CRIME

Fighting MS-13: Officials detail best ways to combat the violent gang

Standing in a room full of law enforcement officials, in a town plagued by and feeling dejected about recent gang violence, President Trump last week railed against the transnational MS-13 gang.

Brentwood, N.Y., has experienced firsthand the devastation MS-13 can leave in its wake. The gang is responsible for at least 17 murders in the past 18 months in Suffolk County, Long Island – including the brutal killings of two teenage girls in September 2016 and the vicious slayings of four young men in April.

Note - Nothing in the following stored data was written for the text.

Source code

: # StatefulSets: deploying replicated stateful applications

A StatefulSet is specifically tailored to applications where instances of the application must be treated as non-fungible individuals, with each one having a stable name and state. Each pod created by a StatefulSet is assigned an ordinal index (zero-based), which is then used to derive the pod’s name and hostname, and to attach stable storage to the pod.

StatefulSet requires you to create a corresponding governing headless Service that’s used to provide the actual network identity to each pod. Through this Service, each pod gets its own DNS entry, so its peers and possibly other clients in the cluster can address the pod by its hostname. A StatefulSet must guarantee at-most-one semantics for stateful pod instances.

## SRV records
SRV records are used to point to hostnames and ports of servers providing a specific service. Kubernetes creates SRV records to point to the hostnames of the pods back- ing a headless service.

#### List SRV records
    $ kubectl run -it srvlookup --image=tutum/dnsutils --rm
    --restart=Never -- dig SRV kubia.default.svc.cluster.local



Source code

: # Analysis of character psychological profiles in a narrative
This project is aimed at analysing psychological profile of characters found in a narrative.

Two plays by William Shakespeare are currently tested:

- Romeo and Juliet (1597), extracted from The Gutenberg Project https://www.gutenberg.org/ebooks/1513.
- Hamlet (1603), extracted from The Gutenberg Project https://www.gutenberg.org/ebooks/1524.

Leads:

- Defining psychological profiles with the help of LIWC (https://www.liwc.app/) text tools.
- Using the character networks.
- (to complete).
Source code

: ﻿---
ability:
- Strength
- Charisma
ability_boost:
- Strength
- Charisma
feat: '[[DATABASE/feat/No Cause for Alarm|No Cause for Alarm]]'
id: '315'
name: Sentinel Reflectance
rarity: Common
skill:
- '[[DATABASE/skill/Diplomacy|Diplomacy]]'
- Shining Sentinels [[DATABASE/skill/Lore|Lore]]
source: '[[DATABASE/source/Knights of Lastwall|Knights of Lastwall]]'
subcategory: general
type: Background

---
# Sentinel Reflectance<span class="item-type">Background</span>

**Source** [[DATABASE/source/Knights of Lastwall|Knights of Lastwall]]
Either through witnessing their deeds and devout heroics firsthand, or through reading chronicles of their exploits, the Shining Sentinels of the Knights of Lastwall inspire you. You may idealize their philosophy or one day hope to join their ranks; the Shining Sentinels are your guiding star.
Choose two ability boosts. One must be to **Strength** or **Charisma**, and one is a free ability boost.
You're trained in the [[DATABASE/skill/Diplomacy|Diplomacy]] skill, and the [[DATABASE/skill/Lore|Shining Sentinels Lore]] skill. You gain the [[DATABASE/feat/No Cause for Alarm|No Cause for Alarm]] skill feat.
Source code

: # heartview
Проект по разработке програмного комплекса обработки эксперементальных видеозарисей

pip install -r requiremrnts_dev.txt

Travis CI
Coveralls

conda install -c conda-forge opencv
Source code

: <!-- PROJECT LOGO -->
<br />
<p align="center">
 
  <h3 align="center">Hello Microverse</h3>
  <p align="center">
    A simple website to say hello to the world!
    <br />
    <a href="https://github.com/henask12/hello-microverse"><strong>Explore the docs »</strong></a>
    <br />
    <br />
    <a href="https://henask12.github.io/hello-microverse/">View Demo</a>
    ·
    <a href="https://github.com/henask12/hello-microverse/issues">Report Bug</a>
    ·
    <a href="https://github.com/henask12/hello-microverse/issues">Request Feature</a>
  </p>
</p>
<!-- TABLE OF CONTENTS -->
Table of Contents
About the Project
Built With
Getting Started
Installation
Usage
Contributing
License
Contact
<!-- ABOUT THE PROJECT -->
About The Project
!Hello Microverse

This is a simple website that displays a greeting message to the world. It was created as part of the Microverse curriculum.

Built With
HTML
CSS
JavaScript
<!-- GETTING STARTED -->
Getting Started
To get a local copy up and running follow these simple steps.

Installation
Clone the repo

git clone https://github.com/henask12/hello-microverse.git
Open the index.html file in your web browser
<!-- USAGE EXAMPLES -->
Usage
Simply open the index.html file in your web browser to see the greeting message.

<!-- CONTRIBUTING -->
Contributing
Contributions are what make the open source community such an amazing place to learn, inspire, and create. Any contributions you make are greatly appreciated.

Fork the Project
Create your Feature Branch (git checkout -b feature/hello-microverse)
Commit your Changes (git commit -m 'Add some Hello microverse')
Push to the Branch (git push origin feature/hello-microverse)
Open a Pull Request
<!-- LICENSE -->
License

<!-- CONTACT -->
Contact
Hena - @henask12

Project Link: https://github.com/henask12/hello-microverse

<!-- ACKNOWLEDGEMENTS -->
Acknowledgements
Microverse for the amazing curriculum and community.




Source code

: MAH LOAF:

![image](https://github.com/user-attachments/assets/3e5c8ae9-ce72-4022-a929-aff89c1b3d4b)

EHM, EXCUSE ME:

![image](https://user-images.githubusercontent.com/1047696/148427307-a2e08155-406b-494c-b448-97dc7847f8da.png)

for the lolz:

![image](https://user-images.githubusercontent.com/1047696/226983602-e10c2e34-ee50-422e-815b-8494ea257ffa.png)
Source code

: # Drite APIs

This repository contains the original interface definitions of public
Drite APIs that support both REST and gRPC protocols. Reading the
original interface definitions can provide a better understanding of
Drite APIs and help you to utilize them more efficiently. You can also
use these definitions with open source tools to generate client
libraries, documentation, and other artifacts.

At a speech last week at Suffolk County Community College – right in MS-13’s backyard – Trump pledged to push Congress for thousands more federal immigration agents, called members of the violent street gang “animals” and heaped praise on police officers.

In his speech, Trump urged law enforcement officials to be tough on suspected gang members. And in the earlier days of his presidency, Trump created by executive order a task force charged with finding ways to eliminate transnational gangs and criminal organizations.

Nationwide, the problem of MS-13 – also called Mara Salvatrucha – has bedeviled local law enforcement agencies. Here's a look at how local elected officials, who face the daily challenge of keeping their communities safe from MS-13, want to combat the gang.

Partnership with federal authorities

The former county executive of Suffolk County, Steve Levy, said he began to see an uptick of gang violence in his half of Long Island in 2009 – about five years into his tenure.

To combat it, Levy put together a task force comprised of Suffolk County police officers and federal officers.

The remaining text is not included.